_DATA_.
↓

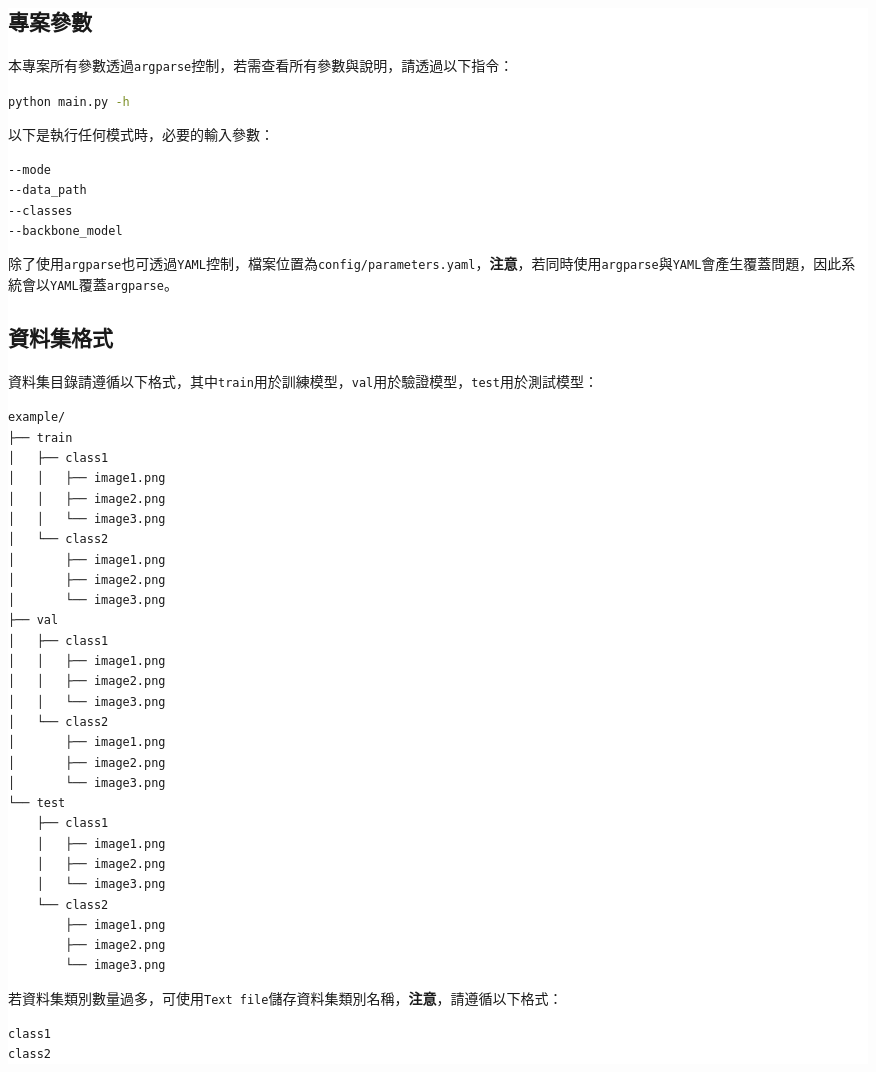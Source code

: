 ## **專案參數**

本專案所有參數透過`argparse`控制，若需查看所有參數與說明，請透過以下指令：
```bash
python main.py -h
```

以下是執行任何模式時，必要的輸入參數：
```bash
--mode
--data_path
--classes
--backbone_model
```

除了使用`argparse`也可透過`YAML`控制，檔案位置為`config/parameters.yaml`，**注意**，若同時使用`argparse`與`YAML`會產生覆蓋問題，因此系統會以`YAML`覆蓋`argparse`。

## **資料集格式**

資料集目錄請遵循以下格式，其中`train`用於訓練模型，`val`用於驗證模型，`test`用於測試模型：
```
example/
├── train
│   ├── class1
│   │   ├── image1.png
│   │   ├── image2.png
│   │   └── image3.png
│   └── class2
│       ├── image1.png
│       ├── image2.png
│       └── image3.png
├── val
│   ├── class1
│   │   ├── image1.png
│   │   ├── image2.png
│   │   └── image3.png
│   └── class2
│       ├── image1.png
│       ├── image2.png
│       └── image3.png
└── test
    ├── class1
    │   ├── image1.png
    │   ├── image2.png
    │   └── image3.png
    └── class2
        ├── image1.png
        ├── image2.png
        └── image3.png
```

若資料集類別數量過多，可使用`Text file`儲存資料集類別名稱，**注意**，請遵循以下格式：
```
class1
class2
```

↑

_WHAT YOU WILL DO_.
Set down all of the data word for word; no pictures belong in it.

_RESPONSE TO THE EXERCISE_.
Source code

: ## **專案參數**

本專案所有參數透過`argparse`控制，若需查看所有參數與說明，請透過以下指令：
```bash
python main.py -h
```

以下是執行任何模式時，必要的輸入參數：
```bash
--mode
--data_path
--classes
--backbone_model
```

除了使用`argparse`也可透過`YAML`控制，檔案位置為`config/parameters.yaml`，**注意**，若同時使用`argparse`與`YAML`會產生覆蓋問題，因此系統會以`YAML`覆蓋`argparse`。

## **資料集格式**

資料集目錄請遵循以下格式，其中`train`用於訓練模型，`val`用於驗證模型，`test`用於測試模型：
```
example/
├── train
│   ├── class1
│   │   ├── image1.png
│   │   ├── image2.png
│   │   └── image3.png
│   └── class2
│       ├── image1.png
│       ├── image2.png
│       └── image3.png
├── val
│   ├── class1
│   │   ├── image1.png
│   │   ├── image2.png
│   │   └── image3.png
│   └── class2
│       ├── image1.png
│       ├── image2.png
│       └── image3.png
└── test
    ├── class1
    │   ├── image1.png
    │   ├── image2.png
    │   └── image3.png
    └── class2
        ├── image1.png
        ├── image2.png
        └── image3.png
```

若資料集類別數量過多，可使用`Text file`儲存資料集類別名稱，**注意**，請遵循以下格式：
```
class1
class2
```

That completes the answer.